Which of the lines in the records below hold the string "viacep"? Copy every one of them.

Data extracted from a collection:
::::::::::
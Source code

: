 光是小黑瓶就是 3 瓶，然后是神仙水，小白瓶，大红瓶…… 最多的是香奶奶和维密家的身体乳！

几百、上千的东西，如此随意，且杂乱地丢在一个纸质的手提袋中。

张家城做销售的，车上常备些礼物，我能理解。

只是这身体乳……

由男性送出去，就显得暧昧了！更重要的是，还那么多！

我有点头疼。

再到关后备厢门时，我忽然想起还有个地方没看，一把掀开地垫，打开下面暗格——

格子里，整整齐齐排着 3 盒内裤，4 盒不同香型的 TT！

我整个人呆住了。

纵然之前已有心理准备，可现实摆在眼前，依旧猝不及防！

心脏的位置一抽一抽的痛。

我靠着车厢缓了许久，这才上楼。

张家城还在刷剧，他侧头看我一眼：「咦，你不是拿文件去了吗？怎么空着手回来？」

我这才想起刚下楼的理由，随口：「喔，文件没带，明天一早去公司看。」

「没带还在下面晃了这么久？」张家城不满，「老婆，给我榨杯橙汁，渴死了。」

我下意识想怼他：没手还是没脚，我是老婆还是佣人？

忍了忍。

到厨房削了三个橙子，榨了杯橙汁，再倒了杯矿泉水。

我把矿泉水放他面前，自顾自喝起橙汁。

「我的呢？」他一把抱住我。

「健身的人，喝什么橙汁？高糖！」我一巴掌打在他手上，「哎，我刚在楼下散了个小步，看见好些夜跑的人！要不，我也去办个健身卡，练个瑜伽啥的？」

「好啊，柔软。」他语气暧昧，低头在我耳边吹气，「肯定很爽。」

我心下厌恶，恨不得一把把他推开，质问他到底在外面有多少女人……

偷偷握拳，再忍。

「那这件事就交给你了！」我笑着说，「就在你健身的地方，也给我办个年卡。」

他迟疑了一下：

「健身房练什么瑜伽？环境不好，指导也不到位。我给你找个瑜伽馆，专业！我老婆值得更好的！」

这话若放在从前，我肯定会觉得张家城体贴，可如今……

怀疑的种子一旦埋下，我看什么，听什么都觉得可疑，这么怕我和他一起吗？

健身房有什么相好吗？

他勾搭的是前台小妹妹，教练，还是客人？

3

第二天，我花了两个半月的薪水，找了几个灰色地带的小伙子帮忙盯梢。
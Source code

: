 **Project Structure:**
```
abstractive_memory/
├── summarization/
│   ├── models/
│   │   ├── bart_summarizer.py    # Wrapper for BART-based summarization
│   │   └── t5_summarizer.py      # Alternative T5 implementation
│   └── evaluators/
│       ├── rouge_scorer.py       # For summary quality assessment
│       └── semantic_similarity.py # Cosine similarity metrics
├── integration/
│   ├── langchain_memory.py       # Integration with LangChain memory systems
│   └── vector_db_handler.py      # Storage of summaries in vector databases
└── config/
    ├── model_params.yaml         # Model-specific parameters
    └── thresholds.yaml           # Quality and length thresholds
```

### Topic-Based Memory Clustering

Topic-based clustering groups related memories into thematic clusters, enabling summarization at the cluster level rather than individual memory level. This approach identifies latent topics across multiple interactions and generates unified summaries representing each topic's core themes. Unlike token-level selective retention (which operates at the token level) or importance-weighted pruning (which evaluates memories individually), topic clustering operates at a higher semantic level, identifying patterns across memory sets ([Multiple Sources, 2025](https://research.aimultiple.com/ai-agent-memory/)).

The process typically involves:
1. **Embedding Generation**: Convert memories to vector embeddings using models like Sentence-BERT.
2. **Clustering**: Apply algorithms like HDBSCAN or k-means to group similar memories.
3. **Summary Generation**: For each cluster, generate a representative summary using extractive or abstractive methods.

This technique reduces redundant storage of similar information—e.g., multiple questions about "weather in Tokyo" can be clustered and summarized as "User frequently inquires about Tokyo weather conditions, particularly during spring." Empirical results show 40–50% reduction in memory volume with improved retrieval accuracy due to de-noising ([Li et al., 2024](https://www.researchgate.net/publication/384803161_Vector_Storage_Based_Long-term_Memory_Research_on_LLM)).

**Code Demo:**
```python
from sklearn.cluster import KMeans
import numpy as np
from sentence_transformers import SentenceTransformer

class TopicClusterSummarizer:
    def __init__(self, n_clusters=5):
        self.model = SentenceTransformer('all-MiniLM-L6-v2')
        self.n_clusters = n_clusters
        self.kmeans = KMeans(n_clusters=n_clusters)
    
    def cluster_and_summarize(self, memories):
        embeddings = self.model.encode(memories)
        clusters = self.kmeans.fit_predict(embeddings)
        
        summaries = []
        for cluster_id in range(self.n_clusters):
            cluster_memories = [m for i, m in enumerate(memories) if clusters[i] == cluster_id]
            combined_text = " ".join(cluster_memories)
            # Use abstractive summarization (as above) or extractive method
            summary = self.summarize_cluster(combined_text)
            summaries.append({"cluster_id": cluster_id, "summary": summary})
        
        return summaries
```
::::::::::
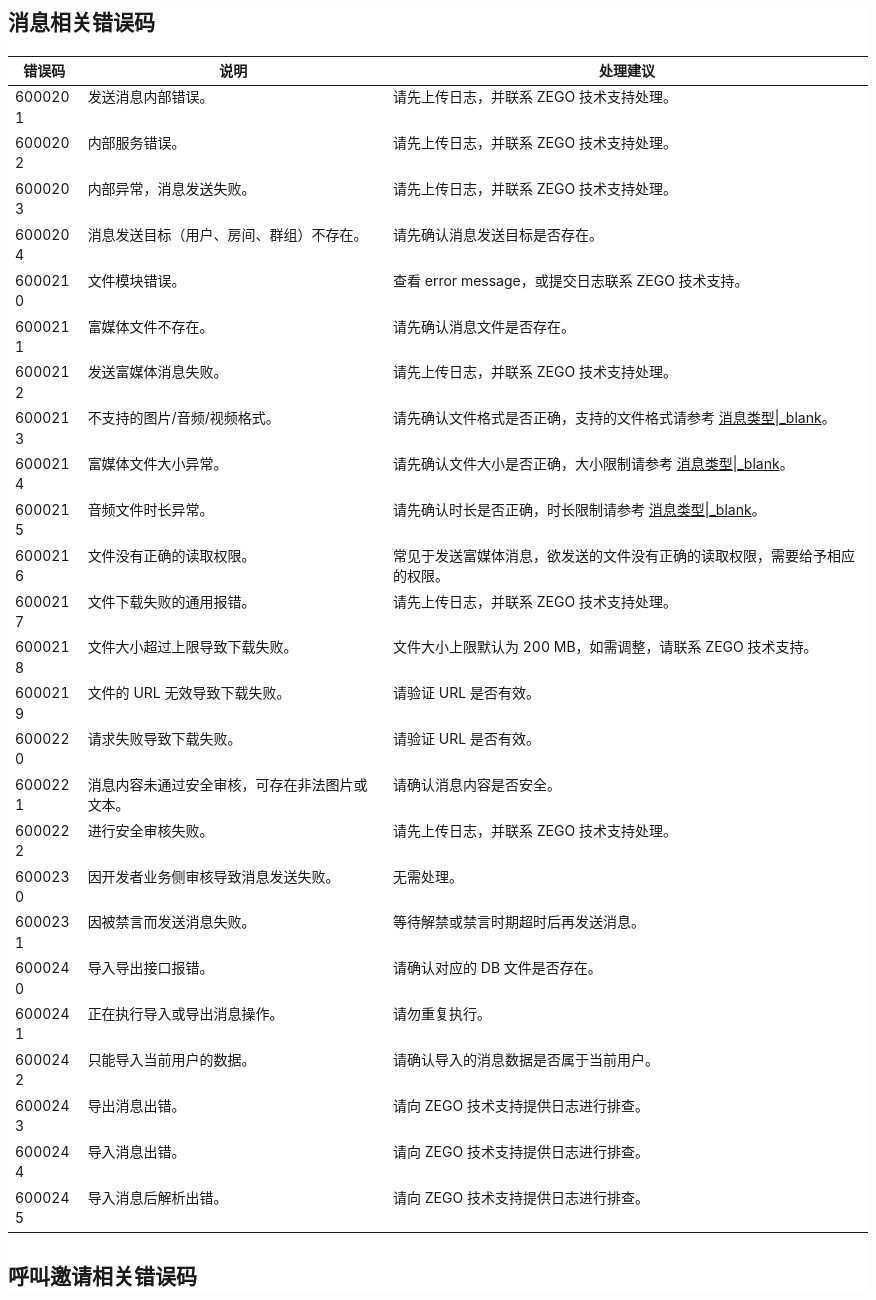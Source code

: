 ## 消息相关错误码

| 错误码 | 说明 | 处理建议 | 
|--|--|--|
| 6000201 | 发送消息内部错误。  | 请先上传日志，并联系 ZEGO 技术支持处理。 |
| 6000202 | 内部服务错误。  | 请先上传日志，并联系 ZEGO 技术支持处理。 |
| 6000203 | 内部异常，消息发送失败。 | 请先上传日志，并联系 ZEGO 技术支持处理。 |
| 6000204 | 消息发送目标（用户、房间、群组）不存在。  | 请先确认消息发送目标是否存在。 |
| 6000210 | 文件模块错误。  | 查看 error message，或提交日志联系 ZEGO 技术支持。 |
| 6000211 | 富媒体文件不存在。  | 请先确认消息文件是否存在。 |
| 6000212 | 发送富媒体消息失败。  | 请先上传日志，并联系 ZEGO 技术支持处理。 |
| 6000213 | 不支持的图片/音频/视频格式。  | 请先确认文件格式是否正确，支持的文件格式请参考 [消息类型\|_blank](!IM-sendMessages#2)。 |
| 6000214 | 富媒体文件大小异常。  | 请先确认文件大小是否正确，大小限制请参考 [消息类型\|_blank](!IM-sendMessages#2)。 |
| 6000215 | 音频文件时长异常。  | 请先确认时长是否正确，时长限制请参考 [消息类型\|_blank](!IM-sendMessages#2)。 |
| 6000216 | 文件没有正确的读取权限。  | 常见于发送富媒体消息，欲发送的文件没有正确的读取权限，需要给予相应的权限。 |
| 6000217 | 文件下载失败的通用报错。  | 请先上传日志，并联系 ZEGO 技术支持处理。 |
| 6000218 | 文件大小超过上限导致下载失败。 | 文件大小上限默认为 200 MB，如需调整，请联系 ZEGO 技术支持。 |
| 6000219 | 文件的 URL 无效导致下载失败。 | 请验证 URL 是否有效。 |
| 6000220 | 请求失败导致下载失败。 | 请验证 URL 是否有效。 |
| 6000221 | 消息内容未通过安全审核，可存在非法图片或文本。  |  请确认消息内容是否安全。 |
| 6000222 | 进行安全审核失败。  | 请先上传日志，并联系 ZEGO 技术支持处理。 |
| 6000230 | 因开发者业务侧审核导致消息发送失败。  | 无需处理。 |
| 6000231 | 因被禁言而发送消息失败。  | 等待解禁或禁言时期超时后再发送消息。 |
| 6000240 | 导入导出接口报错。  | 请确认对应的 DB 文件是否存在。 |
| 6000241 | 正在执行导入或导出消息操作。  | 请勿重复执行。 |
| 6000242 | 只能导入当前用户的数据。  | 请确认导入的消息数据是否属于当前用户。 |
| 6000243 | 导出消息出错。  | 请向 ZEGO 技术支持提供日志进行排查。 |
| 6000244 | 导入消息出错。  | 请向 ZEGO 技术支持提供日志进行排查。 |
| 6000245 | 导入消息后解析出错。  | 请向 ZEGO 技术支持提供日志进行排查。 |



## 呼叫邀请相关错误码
::::::::::
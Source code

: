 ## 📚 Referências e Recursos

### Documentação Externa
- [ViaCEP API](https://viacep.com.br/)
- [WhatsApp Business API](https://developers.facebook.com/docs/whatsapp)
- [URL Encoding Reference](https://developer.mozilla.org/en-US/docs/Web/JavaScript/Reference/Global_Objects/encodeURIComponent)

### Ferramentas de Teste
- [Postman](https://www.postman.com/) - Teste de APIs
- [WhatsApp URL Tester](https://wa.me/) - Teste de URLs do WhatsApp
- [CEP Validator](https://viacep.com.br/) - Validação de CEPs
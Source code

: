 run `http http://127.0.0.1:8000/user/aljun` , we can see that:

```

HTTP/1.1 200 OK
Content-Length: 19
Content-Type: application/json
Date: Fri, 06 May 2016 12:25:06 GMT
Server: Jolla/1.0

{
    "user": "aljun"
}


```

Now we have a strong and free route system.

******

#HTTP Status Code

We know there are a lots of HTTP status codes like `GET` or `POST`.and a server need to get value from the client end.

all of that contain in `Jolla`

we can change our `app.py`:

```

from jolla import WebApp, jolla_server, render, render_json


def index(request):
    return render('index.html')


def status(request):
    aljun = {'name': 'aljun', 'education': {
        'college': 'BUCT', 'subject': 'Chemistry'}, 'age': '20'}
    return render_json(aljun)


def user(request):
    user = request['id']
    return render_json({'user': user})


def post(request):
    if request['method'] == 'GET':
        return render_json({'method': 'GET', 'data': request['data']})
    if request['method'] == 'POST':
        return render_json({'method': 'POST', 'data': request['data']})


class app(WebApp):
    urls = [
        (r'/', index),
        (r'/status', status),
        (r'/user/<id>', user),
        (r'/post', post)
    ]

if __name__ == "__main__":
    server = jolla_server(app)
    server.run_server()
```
::::::::::
#### Completed task:
- [ViaCEP API](https://viacep.com.br/)
- [CEP Validator](https://viacep.com.br/) - Validação de CEPs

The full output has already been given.